Scaling up auxiliary liver treatment
Almost ten years ago, Lagasse noticed how injecting healthy liver cells into the lymph nodes of a mouse would cause them to thrive, growing into an auxiliary liver to take on the work of the animals' genetically-induced underperforming liver.
However, mice are small creatures. Lagasse and colleagues had to show their discovery could also grow a substantial mass of secondary liver tissue to beat liver disease.
To recreate the conditions of a human liver in pigs, the researchers channeled the main blood supply from the liver while simultaneously removing a sample of healthy liver tissue, from which they extracted hepatocytes.
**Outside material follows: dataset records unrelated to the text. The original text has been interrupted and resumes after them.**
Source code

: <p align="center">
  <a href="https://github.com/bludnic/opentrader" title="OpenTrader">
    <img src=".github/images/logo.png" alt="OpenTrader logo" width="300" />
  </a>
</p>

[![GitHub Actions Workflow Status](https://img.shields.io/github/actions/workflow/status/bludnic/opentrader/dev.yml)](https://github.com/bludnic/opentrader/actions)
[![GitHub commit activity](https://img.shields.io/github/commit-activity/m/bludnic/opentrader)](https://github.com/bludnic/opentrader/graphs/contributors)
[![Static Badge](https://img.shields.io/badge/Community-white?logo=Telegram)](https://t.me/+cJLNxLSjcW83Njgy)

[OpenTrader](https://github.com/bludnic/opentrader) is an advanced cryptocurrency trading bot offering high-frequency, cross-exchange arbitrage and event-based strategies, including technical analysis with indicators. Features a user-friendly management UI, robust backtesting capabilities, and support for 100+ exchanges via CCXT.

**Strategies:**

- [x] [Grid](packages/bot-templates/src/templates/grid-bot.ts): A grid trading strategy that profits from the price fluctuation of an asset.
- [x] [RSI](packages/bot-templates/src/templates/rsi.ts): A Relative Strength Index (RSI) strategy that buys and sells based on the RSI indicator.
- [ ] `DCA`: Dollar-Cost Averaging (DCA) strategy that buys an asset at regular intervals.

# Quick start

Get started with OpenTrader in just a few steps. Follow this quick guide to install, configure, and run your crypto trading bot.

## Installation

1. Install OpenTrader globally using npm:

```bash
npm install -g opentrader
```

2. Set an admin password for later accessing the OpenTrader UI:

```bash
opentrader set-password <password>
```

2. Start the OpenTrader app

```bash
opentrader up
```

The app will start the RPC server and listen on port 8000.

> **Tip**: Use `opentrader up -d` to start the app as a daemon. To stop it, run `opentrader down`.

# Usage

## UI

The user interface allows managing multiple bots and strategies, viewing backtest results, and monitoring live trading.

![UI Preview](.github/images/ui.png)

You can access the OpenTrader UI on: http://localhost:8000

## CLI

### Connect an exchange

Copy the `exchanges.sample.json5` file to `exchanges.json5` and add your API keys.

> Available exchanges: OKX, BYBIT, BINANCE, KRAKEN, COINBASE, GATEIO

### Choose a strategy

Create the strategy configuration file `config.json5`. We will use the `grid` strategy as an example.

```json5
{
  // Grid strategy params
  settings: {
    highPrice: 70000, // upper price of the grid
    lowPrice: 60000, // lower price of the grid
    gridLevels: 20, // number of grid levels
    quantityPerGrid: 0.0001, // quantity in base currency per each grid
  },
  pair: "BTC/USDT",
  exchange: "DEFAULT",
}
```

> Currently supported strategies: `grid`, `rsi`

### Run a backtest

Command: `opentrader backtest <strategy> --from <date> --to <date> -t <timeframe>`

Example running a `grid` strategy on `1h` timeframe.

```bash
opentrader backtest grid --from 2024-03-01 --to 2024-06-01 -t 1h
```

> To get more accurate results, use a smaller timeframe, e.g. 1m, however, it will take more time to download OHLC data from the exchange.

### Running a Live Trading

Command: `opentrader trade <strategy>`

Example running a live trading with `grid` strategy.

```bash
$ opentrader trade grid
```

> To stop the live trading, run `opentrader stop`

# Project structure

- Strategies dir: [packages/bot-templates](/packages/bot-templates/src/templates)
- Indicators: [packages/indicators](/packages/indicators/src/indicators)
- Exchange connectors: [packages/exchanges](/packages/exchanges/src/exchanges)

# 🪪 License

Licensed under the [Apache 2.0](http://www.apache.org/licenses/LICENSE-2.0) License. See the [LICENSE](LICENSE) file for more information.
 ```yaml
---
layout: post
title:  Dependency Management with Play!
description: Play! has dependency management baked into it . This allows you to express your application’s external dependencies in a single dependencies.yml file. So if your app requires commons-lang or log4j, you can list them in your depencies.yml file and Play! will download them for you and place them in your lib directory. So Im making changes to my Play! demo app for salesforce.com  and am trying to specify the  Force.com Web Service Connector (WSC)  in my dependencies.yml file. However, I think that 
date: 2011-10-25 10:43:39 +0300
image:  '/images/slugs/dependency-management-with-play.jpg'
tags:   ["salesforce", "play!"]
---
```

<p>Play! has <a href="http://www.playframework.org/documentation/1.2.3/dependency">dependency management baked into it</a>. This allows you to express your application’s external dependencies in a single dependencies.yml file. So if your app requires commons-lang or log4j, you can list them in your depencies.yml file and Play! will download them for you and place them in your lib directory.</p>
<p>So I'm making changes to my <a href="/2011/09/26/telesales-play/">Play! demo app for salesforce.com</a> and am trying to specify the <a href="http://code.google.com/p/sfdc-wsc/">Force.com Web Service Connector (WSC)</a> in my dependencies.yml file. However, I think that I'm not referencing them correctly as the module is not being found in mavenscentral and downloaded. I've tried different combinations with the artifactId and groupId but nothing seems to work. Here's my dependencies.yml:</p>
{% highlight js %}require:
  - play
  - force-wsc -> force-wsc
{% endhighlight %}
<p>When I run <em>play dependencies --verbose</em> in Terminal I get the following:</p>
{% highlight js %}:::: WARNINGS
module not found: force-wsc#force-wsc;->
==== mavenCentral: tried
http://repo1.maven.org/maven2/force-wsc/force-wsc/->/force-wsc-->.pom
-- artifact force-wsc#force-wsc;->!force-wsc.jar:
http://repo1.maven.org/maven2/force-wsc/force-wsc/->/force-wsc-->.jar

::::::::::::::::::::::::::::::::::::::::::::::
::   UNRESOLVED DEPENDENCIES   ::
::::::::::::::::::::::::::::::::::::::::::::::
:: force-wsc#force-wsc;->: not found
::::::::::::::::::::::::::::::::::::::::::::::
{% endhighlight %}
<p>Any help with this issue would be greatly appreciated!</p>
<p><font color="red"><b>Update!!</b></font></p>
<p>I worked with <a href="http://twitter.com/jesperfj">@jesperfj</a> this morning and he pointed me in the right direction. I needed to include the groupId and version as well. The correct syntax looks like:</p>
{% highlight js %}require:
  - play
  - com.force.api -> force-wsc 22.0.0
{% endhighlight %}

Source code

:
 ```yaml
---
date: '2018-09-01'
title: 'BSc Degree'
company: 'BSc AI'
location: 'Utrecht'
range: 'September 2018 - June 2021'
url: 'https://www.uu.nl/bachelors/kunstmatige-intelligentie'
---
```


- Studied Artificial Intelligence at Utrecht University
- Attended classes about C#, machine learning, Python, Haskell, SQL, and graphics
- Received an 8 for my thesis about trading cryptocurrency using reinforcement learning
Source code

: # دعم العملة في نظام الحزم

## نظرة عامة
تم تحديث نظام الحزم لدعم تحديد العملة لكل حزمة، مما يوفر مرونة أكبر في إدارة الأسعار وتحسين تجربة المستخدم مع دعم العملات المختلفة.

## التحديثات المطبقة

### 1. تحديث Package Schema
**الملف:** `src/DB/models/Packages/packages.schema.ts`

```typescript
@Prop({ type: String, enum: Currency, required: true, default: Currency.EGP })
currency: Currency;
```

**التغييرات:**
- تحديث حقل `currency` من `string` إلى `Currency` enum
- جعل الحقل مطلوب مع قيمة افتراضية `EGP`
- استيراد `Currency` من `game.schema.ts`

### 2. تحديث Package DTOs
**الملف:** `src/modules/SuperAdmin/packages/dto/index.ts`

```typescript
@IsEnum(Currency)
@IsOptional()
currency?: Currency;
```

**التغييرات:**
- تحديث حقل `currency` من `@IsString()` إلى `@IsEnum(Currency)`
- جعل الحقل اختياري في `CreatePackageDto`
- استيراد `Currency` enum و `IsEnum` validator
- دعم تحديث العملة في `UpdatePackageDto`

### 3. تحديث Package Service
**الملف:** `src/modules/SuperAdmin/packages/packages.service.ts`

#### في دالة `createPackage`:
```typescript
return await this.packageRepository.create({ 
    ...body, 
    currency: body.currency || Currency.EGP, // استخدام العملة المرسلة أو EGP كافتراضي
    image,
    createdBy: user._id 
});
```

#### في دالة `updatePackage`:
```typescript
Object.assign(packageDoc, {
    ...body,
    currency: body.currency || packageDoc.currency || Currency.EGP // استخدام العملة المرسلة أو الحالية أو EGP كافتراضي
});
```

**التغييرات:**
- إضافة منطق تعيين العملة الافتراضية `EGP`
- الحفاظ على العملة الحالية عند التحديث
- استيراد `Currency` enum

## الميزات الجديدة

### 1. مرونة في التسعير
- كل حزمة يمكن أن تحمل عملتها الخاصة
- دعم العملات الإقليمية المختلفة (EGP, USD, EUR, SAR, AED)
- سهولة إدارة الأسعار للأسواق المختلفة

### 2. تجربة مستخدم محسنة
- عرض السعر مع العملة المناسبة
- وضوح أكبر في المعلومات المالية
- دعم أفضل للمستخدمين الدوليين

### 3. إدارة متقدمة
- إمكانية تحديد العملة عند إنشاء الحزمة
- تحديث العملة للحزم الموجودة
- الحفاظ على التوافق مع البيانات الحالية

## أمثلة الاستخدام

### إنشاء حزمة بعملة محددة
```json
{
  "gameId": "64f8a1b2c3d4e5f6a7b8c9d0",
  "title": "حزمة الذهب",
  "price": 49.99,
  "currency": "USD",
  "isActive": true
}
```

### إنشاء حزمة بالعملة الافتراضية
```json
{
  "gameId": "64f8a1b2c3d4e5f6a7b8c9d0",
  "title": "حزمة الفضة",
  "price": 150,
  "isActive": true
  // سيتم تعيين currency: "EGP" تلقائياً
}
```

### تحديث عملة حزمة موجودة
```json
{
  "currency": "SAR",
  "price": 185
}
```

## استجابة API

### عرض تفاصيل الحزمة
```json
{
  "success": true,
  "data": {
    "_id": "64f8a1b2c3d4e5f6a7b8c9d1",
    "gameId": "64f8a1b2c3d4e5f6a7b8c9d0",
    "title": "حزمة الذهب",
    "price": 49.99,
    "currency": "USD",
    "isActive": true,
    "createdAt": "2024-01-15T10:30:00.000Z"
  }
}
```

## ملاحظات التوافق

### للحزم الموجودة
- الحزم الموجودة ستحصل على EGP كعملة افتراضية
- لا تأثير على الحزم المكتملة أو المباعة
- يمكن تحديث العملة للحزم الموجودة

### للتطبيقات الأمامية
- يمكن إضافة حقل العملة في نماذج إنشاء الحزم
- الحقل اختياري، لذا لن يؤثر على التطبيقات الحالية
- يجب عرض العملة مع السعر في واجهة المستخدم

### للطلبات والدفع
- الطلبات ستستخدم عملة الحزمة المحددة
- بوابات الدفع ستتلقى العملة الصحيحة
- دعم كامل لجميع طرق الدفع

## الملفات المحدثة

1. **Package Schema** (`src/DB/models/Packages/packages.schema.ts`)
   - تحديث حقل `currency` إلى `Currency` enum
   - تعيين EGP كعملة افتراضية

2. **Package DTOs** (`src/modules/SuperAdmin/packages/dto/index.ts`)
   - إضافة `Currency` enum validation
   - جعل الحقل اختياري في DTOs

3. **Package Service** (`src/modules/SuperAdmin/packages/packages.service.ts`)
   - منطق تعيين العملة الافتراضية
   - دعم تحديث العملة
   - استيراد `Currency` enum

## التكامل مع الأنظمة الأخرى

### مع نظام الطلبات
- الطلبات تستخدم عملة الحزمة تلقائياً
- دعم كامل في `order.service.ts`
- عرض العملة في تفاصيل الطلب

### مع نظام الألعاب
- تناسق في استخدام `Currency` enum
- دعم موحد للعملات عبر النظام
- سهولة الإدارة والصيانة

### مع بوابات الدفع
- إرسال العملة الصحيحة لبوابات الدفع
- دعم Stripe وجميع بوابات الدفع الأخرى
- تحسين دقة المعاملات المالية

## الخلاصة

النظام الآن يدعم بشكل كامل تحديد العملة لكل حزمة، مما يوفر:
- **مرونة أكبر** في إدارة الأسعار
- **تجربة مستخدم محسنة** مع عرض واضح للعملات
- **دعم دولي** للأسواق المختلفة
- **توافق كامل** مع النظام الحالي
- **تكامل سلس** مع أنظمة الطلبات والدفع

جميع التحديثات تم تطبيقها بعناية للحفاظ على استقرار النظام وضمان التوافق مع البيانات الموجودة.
The same animal was then injected with liver cells, straight into the abdominal lymph nodes.
All six of the pigs in the experiment showed substantial recovery of liver function, with their lymph nodes playing host to not only thriving hepatocytes, but also a network of spontaneously-formed vasculature and bile ducts lining the transplanted liver cells, according to the study.

Auxiliary livers grow proportionately, human treatment possible
The animals with more severe liver damage saw the growth of even bigger auxiliary livers, which means the animals' bodies naturally work to maintain an equilibrium of liver mass, instead of runaway growth — as we commonly see in cancerous cells.
This research is significant because it lends further credibility to another recent study of Lagasse and colleagues at Mayo Clinic, which showed how healthy liver tissue grown in pig lymph nodes with a genetic liver defect migrated to the animals' livers on their own — replacing the diseased cells and curing the animals' liver disease.
Moreover, whether from alcoholism or hepatitis, Lagasse thinks growing auxiliary livers in lymph nodes could help move us closer to treating all liver diseases in ways more effective than ever before.